A dinâmica do mercado de juros futuros
Marília decidiu escrever seu livro depois de vivenciar uma situação em que percebeu que o investidor pessoa física não entende a dinâmica do mercado de juros futuros e a marcação a mercado. Em 2016, quando a Selic estava em 17% no Brasil, ela elaborou um relatório destacando a possibilidade de obter um retorno de 30% ao ano com investimentos pré fixados nesta taxa.

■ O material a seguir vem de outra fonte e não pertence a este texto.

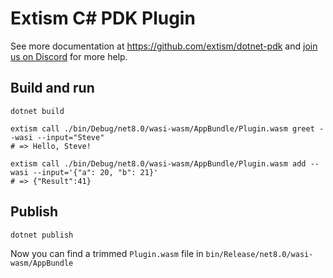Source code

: # Extism C# PDK Plugin

See more documentation at https://github.com/extism/dotnet-pdk and
[join us on Discord](https://extism.org/discord) for more help.

## Build and run

```
dotnet build

extism call ./bin/Debug/net8.0/wasi-wasm/AppBundle/Plugin.wasm greet --wasi --input="Steve"
# => Hello, Steve!

extism call ./bin/Debug/net8.0/wasi-wasm/AppBundle/Plugin.wasm add --wasi --input='{"a": 20, "b": 21}'
# => {"Result":41}
```

## Publish

```
dotnet publish
```

Now you can find a trimmed `Plugin.wasm` file in `bin/Release/net8.0/wasi-wasm/AppBundle`
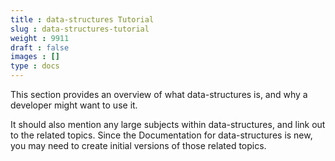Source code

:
 ```yaml
---
title : data-structures Tutorial
slug : data-structures-tutorial
weight : 9911
draft : false
images : []
type : docs
---
```


This section provides an overview of what data-structures is, and why a developer might want to use it.

It should also mention any large subjects within data-structures, and link out to the related topics.  Since the Documentation for data-structures is new, you may need to create initial versions of those related topics.

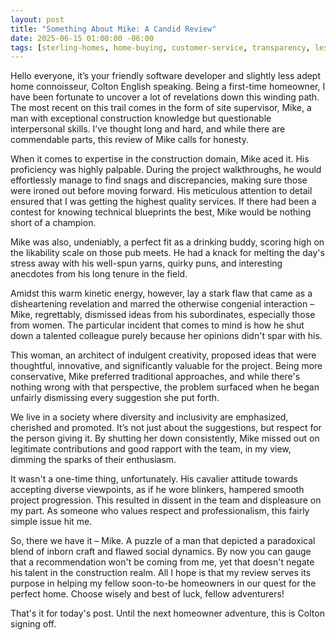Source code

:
 ```yaml
---
layout: post
title: "Something About Mike: A Candid Review"
date: 2025-06-15 01:00:00 -06:00
tags: [sterling-homes, home-buying, customer-service, transparency, lessons-learned]
---
```


Hello everyone, it’s your friendly software developer and slightly less adept home connoisseur, Colton English speaking. Being a first-time homeowner, I have been fortunate to uncover a lot of revelations down this winding path. The most recent on this trail comes in the form of site supervisor, Mike, a man with exceptional construction knowledge but questionable interpersonal skills. I’ve thought long and hard, and while there are commendable parts, this review of Mike calls for honesty.

When it comes to expertise in the construction domain, Mike aced it. His proficiency was highly palpable. During the project walkthroughs, he would effortlessly manage to find snags and discrepancies, making sure those were ironed out before moving forward. His meticulous attention to detail ensured that I was getting the highest quality services. If there had been a contest for knowing technical blueprints the best, Mike would be nothing short of a champion.

Mike was also, undeniably, a perfect fit as a drinking buddy, scoring high on the likability scale on those pub meets. He had a knack for melting the day's stress away with his well-spun yarns, quirky puns, and interesting anecdotes from his long tenure in the field.

Amidst this warm kinetic energy, however, lay a stark flaw that came as a disheartening revelation and marred the otherwise congenial interaction – Mike, regrettably, dismissed ideas from his subordinates, especially those from women. The particular incident that comes to mind is how he shut down a talented colleague purely because her opinions didn't spar with his.

This woman, an architect of indulgent creativity, proposed ideas that were thoughtful, innovative, and significantly valuable for the project. Being more conservative, Mike preferred traditional approaches, and while there's nothing wrong with that perspective, the problem surfaced when he began unfairly dismissing every suggestion she put forth.

We live in a society where diversity and inclusivity are emphasized, cherished and promoted. It’s not just about the suggestions, but respect for the person giving it. By shutting her down consistently, Mike missed out on legitimate contributions and good rapport with the team, in my view, dimming the sparks of their enthusiasm.

It wasn't a one-time thing, unfortunately. His cavalier attitude towards accepting diverse viewpoints, as if he wore blinkers, hampered smooth project progression. This resulted in dissent in the team and displeasure on my part. As someone who values respect and professionalism, this fairly simple issue hit me.

So, there we have it – Mike. A puzzle of a man that depicted a paradoxical blend of inborn craft and flawed social dynamics. By now you can gauge that a recommendation won't be coming from me, yet that doesn't negate his talent in the construction realm. All I hope is that my review serves its purpose in helping my fellow soon-to-be homeowners in our quest for the perfect home. Choose wisely and best of luck, fellow adventurers!

That's it for today's post. Until the next homeowner adventure, this is Colton signing off.
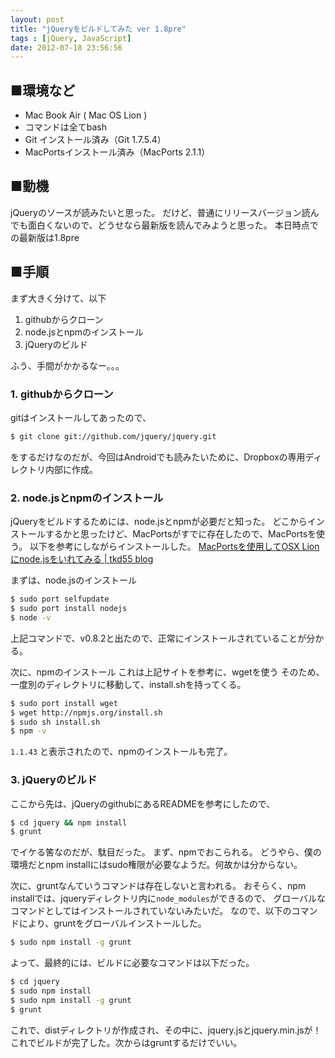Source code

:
 ```yaml
---
layout: post
title: "jQueryをビルドしてみた ver 1.8pre"
tags : [jQuery, JavaScript]
date: 2012-07-18 23:56:56
---
```



## ■環境など

* Mac Book Air ( Mac OS Lion )
* コマンドは全てbash
* Git インストール済み（Git 1.7.5.4）
* MacPortsインストール済み（MacPorts 2.1.1）


## ■動機
jQueryのソースが読みたいと思った。
だけど、普通にリリースバージョン読んでも面白くないので、どうせなら最新版を読んでみようと思った。
本日時点での最新版は1.8pre


## ■手順

まず大きく分けて、以下

1. githubからクローン
2. node.jsとnpmのインストール
3. jQueryのビルド

ふう、手間がかかるなー。。。



### 1. githubからクローン

gitはインストールしてあったので、

```bash
$ git clone git://github.com/jquery/jquery.git
```


をするだけなのだが、今回はAndroidでも読みたいために、Dropboxの専用ディレクトリ内部に作成。



### 2. node.jsとnpmのインストール

jQueryをビルドするためには、node.jsとnpmが必要だと知った。
どこからインストールするかと思ったけど、MacPortsがすでに存在したので、MacPortsを使う。
以下を参考にしながらインストールした。
[MacPortsを使用してOSX Lionにnode.jsをいれてみる | tkd55 blog](http://www.tkd55.net/blog/?p=92)

まずは、node.jsのインストール

```bash
$ sudo port selfupdate
$ sudo port install nodejs
$ node -v
```


上記コマンドで、v0.8.2と出たので、正常にインストールされていることが分かる。


次に、npmのインストール
これは上記サイトを参考に、wgetを使う
そのため、一度別のディレクトリに移動して、install.shを持ってくる。


```bash
$ sudo port install wget
$ wget http://npmjs.org/install.sh
$ sudo sh install.sh
$ npm -v
```


`1.1.43` と表示されたので、npmのインストールも完了。



### 3. jQueryのビルド

ここから先は、jQueryのgithubにあるREADMEを参考にしたので、

```bash
$ cd jquery && npm install
$ grunt
```


でイケる筈なのだが、駄目だった。
まず、npmでおこられる。
どうやら、僕の環境だとnpm installにはsudo権限が必要なようだ。何故かは分からない。

次に、gruntなんていうコマンドは存在しないと言われる。
おそらく、npm installでは、jqueryディレクトリ内に`node_modules`ができるので、
グローバルなコマンドとしてはインストールされていないみたいだ。
なので、以下のコマンドにより、gruntをグローバルインストールした。

```bash
$ sudo npm install -g grunt
```


よって、最終的には、ビルドに必要なコマンドは以下だった。

```bash
$ cd jquery
$ sudo npm install
$ sudo npm install -g grunt
$ grunt
```



これで、distディレクトリが作成され、その中に、jquery.jsとjquery.min.jsが！
これでビルドが完了した。次からはgruntするだけでいい。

Mandei esse relatório e fui almoçar. Quando voltei, havia milhares de e-mails na minha caixa de entrada me perguntando como eu faria essa mágica. Como iria comprar um título prefixado que rende 17% e ganhar 30%. Foi então que percebi que o investidor pessoa física, de varejo, não conhece a marcação a mercado. Para os gestores profissionais, isso é o dia a dia. É o básico, é o que mais se faz, a marcação a mercado o dia inteiro, diz a autora.
O que vale mais a pena agora?
Na atual conjuntura macroeconômica e diante dos atuais preços de mercado, especialistas enxergam maior potencial de lucros nos títulos com juros reais. O CIO da Monte Bravo, Guilherme Loureiro, reforça essa escolha, explicando que isso se deve à expectativa de que o Banco Central provavelmente começará a cortar juros, o que já causou uma queda na inflação implícita.
Rachel de Sá, estrategista de Investimentos, XP, diz que o momento que se faz a comparação entre o pós-fixado, os prefixados e os ativos atrelados à inflação, o que teve maior retorno histórico em períodos de queda da Selic - principalmente quando se olha a antecipação do ciclo -, foram os papéis prefixados. Depois, os prefixados foram os títulos de inflação e depois o CDI. Ambos ganharam do CDI, afirma. Ela explica também que os prefixados e os títulos de inflação tiveram uma performance melhor.